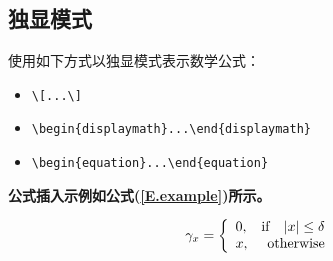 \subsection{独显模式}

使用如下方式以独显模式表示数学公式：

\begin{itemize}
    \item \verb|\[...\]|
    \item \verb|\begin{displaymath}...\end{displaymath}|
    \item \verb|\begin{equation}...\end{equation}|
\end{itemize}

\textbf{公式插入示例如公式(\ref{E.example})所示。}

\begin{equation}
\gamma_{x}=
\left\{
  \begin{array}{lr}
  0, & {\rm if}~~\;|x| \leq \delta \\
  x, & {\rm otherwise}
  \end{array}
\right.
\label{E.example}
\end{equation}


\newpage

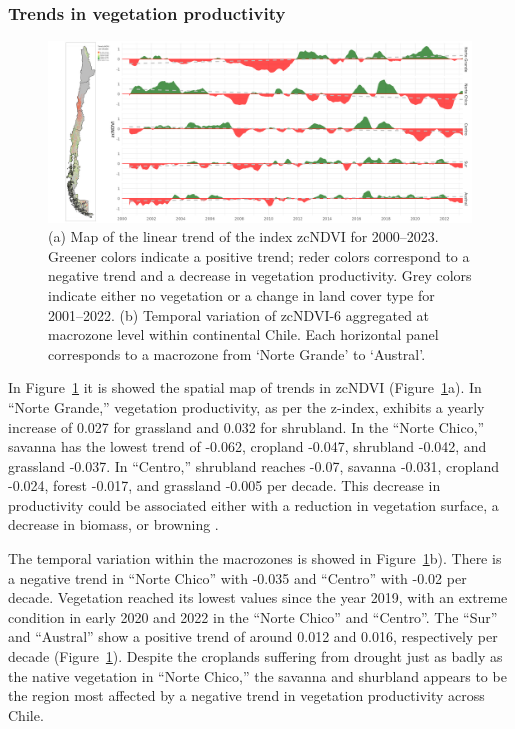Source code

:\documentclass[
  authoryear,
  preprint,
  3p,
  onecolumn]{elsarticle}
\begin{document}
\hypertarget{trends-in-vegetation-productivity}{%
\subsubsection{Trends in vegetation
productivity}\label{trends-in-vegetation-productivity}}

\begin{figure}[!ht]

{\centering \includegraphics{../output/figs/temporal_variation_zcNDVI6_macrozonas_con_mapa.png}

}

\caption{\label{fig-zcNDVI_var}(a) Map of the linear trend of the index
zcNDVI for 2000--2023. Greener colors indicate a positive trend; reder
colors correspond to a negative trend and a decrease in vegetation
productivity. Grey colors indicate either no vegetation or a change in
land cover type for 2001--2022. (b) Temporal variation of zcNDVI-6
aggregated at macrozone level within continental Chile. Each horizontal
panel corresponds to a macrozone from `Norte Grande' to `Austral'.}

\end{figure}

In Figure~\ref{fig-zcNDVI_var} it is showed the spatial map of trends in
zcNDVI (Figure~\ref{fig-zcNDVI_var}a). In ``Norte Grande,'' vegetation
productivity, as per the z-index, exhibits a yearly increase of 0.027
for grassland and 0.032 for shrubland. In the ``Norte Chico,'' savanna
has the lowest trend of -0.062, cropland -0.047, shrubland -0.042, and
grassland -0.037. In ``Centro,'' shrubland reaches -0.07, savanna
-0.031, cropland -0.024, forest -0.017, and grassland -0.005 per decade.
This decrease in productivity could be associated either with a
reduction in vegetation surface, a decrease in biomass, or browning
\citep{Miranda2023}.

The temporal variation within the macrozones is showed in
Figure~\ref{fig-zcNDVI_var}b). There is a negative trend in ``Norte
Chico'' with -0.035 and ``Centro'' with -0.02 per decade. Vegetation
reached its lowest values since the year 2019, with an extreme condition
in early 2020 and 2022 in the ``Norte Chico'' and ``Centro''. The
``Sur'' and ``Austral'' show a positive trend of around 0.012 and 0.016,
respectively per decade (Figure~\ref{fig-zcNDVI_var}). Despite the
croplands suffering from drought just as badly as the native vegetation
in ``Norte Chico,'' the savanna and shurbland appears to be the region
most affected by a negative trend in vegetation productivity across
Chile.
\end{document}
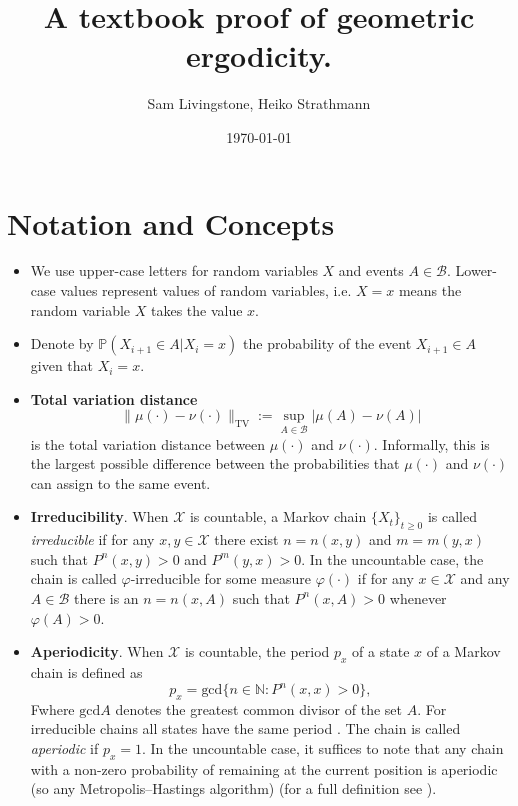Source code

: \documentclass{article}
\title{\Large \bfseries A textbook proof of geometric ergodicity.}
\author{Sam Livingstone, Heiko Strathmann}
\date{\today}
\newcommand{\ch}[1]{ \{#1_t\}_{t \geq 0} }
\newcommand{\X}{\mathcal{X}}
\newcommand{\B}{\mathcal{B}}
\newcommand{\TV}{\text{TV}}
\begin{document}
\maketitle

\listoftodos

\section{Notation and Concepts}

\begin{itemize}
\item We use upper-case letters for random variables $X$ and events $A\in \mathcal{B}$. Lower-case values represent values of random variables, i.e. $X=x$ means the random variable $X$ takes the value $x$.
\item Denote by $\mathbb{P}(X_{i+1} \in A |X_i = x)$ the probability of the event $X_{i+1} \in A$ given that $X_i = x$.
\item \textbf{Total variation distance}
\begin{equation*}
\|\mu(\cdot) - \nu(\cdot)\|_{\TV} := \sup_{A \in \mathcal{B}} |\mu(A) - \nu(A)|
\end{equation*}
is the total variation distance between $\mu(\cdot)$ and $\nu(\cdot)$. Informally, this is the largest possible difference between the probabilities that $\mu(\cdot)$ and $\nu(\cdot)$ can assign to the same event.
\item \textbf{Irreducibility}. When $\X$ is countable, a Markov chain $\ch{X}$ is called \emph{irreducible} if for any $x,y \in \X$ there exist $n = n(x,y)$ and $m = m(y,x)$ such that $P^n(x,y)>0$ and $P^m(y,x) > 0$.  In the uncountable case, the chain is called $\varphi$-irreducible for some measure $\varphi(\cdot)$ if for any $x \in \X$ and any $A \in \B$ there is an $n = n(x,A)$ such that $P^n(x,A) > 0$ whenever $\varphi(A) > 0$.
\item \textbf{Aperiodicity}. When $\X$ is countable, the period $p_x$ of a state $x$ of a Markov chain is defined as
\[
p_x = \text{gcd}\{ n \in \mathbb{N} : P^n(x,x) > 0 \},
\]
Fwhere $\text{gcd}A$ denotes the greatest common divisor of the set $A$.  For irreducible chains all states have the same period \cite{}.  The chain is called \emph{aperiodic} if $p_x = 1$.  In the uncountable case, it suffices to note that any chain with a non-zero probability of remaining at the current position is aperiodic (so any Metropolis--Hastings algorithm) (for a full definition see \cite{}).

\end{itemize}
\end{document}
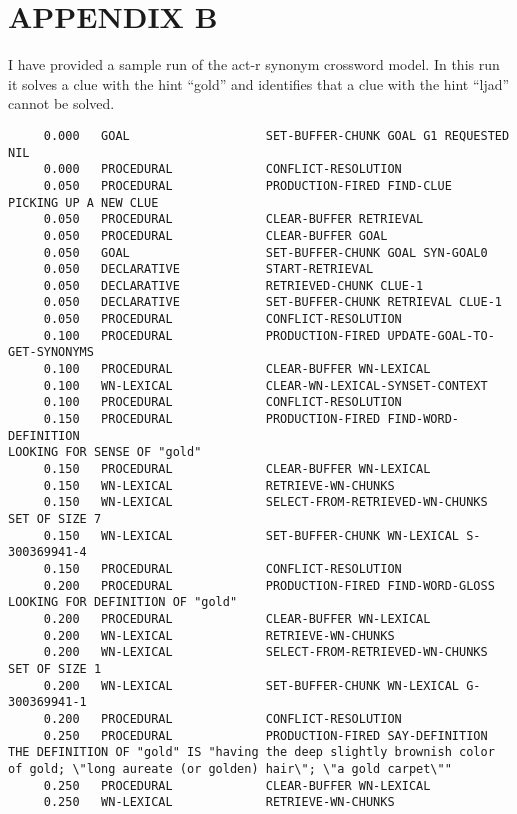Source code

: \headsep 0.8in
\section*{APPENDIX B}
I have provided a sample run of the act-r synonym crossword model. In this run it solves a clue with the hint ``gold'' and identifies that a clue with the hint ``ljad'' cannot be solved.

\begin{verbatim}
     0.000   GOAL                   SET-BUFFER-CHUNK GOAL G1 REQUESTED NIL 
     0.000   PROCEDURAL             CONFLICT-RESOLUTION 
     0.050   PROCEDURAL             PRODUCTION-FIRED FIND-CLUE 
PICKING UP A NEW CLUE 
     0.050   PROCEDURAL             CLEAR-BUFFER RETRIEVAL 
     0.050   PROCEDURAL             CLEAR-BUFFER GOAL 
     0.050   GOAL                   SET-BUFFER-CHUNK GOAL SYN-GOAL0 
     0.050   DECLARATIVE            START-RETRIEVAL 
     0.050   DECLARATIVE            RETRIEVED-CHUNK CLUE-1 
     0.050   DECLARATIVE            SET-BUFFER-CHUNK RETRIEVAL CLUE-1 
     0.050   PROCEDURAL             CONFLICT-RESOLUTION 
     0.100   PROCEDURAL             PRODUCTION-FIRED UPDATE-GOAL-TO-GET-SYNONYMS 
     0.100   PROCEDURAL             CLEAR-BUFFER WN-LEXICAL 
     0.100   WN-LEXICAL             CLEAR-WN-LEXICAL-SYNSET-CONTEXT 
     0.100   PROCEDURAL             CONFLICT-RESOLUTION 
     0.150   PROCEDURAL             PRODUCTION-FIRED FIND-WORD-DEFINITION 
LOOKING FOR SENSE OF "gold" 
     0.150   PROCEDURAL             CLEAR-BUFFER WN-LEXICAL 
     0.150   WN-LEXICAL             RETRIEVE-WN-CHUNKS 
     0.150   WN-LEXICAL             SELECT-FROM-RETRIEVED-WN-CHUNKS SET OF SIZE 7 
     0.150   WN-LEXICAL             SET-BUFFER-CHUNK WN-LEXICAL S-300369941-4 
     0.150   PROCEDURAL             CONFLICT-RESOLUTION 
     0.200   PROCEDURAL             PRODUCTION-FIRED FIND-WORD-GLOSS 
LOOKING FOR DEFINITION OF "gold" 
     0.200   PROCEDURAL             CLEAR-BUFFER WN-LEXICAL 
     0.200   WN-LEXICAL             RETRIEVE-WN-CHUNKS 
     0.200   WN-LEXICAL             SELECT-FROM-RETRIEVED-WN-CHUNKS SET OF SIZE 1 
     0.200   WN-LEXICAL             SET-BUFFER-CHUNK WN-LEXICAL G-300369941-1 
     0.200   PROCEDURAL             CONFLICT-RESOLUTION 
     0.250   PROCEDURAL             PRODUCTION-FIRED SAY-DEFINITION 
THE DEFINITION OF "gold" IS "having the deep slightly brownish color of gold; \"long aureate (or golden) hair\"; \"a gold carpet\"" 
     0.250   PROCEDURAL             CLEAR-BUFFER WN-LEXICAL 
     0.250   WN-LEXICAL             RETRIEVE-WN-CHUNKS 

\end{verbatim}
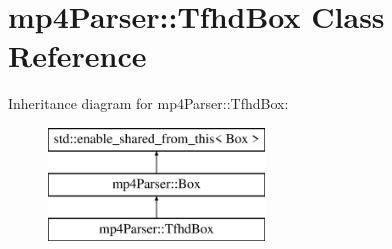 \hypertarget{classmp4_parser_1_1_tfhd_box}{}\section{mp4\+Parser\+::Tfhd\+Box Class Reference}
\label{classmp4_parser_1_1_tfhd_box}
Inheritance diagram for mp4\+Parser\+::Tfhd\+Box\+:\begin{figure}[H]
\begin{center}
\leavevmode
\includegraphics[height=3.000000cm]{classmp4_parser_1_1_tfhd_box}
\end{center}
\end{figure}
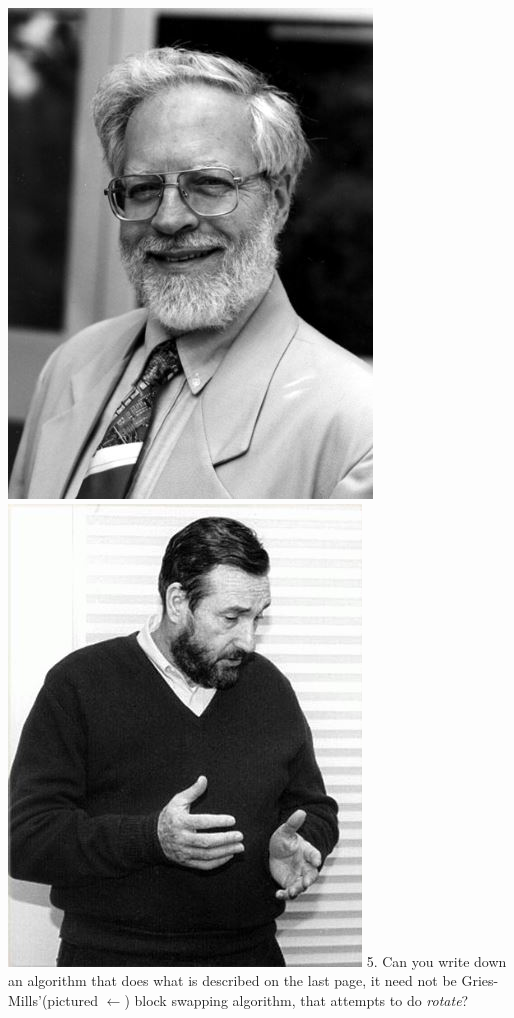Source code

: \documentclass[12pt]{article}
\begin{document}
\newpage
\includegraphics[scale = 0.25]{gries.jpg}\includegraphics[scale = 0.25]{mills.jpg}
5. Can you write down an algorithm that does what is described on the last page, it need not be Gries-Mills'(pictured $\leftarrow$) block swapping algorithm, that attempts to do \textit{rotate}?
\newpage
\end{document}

* * * * *

**Required work:**
The answer must consist of every line from the data that contains the word "CHUNKS".

**Answer for the task:**
     0.150   WN-LEXICAL             RETRIEVE-WN-CHUNKS 
     0.150   WN-LEXICAL             SELECT-FROM-RETRIEVED-WN-CHUNKS SET OF SIZE 7 
     0.200   WN-LEXICAL             RETRIEVE-WN-CHUNKS 
     0.200   WN-LEXICAL             SELECT-FROM-RETRIEVED-WN-CHUNKS SET OF SIZE 1 
     0.250   WN-LEXICAL             RETRIEVE-WN-CHUNKS 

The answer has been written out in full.